=== How to complete this task ===
Pictures excluded, reproduce exactly the lines below from the one with "special storage type" through the one with "Only desktop support for now.", both included.

=== Recorded data ===
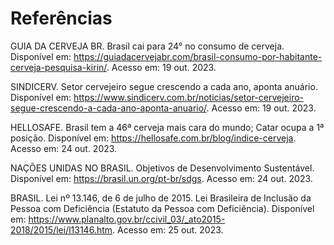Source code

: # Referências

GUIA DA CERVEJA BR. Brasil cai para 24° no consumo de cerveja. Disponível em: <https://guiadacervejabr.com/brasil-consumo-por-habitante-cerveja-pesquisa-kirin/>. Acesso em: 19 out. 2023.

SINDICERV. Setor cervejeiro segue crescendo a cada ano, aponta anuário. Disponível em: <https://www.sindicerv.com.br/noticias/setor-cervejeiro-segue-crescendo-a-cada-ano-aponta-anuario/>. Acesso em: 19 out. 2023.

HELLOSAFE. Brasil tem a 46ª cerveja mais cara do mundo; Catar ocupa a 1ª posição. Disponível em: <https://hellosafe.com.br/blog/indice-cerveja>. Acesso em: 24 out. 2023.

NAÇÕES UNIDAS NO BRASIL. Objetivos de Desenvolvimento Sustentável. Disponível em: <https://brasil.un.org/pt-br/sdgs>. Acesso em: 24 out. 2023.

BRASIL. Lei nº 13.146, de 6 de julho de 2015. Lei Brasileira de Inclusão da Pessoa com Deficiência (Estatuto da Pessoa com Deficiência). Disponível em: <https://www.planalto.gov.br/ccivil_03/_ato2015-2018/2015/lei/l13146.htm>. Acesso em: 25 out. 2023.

--

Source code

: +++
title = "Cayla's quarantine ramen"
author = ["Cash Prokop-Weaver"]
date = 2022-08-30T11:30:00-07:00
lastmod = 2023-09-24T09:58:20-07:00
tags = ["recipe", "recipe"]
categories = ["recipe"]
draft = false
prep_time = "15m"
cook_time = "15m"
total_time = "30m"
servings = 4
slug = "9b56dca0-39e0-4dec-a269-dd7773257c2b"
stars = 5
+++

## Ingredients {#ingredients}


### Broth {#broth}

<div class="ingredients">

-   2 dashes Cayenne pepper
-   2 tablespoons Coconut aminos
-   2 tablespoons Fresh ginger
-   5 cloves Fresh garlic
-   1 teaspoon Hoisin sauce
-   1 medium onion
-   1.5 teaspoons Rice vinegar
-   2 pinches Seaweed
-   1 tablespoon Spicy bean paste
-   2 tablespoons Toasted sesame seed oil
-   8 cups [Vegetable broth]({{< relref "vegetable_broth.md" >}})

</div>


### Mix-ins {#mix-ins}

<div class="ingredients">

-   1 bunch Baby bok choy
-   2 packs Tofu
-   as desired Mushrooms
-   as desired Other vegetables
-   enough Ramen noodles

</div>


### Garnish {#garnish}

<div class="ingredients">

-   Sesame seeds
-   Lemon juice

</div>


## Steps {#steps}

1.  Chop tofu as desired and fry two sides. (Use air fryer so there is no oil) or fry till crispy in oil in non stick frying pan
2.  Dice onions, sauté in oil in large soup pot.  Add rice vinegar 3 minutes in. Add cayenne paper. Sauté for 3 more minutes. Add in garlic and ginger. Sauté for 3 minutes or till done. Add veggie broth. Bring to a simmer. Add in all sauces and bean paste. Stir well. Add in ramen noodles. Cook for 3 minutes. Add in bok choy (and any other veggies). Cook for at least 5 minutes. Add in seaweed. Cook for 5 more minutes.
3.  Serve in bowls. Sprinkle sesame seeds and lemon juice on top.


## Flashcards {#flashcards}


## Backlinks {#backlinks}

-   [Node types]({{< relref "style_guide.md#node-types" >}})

* * *

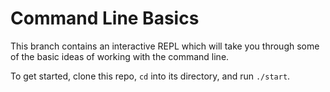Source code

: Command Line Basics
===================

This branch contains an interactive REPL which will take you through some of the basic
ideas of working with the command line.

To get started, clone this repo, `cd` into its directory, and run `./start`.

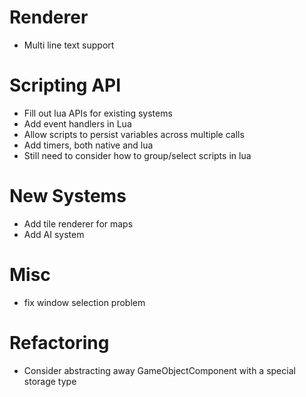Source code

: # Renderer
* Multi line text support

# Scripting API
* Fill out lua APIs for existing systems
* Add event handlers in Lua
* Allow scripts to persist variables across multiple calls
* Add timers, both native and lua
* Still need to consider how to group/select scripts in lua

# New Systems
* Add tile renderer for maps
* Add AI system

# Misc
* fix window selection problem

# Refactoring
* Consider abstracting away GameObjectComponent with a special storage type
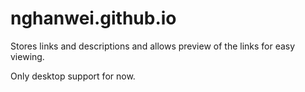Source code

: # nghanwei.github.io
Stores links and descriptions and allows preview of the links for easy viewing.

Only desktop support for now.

=== Response to this exercise ===
* Consider abstracting away GameObjectComponent with a special storage type
Source code

: # nghanwei.github.io
Stores links and descriptions and allows preview of the links for easy viewing.

Only desktop support for now.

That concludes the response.